» Assignment
Check every line below for the word "contenido" and copy each one that has it.

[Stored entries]

───

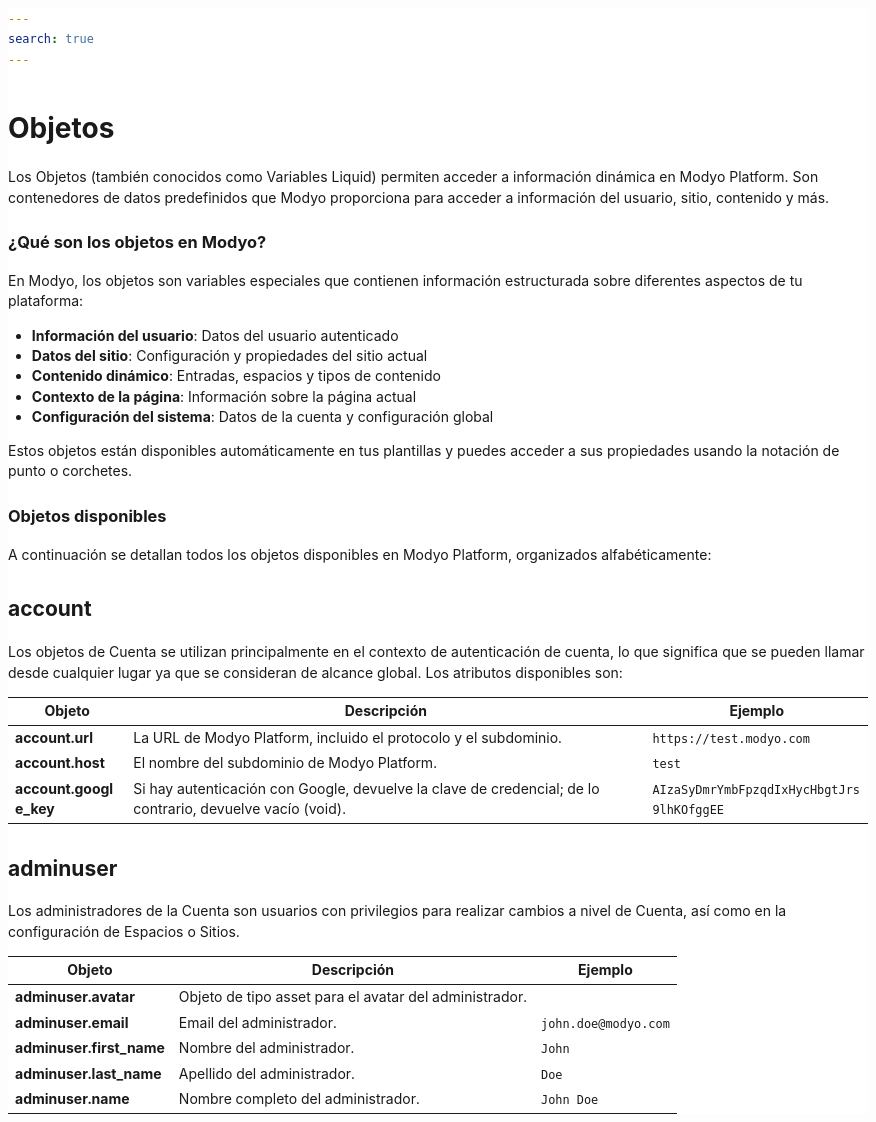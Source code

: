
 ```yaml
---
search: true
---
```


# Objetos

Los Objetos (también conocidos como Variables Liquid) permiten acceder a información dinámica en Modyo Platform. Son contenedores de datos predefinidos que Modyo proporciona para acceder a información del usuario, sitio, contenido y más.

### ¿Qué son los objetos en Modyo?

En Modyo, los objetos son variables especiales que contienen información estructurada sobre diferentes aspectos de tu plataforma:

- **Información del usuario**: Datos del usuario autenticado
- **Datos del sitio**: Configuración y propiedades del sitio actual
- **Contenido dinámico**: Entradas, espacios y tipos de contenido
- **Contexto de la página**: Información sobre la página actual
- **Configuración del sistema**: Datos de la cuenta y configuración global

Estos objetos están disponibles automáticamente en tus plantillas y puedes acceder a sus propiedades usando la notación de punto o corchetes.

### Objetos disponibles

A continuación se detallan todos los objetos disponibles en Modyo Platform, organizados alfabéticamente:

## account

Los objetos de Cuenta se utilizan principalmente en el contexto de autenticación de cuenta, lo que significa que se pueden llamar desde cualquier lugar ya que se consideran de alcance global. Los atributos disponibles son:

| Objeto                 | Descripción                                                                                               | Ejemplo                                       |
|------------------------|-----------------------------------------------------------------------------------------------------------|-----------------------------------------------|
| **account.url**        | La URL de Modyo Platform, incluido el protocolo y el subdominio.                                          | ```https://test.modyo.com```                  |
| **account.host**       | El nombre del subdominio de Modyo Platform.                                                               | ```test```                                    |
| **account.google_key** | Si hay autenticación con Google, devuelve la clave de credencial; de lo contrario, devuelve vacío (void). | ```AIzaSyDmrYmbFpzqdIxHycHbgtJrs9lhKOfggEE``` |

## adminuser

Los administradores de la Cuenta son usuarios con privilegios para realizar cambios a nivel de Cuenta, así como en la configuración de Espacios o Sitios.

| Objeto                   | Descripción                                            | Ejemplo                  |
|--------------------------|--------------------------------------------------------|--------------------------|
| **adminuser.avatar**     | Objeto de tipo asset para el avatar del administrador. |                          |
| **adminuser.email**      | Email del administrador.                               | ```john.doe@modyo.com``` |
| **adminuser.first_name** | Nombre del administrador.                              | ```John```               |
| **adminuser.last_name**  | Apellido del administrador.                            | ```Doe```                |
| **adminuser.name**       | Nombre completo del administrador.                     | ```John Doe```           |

───

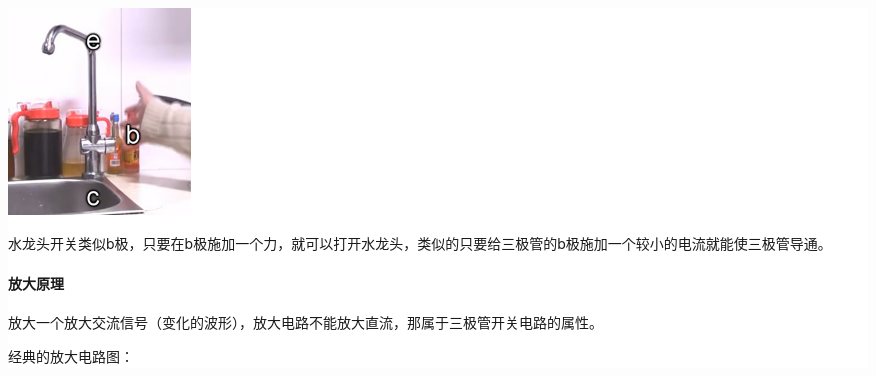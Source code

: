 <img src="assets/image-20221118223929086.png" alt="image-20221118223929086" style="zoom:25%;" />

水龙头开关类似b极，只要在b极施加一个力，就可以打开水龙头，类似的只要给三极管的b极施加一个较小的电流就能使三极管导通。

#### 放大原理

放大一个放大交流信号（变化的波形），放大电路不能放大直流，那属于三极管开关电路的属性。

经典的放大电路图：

───

» Finished exercise
Los Objetos (también conocidos como Variables Liquid) permiten acceder a información dinámica en Modyo Platform. Son contenedores de datos predefinidos que Modyo proporciona para acceder a información del usuario, sitio, contenido y más.
- **Contenido dinámico**: Entradas, espacios y tipos de contenido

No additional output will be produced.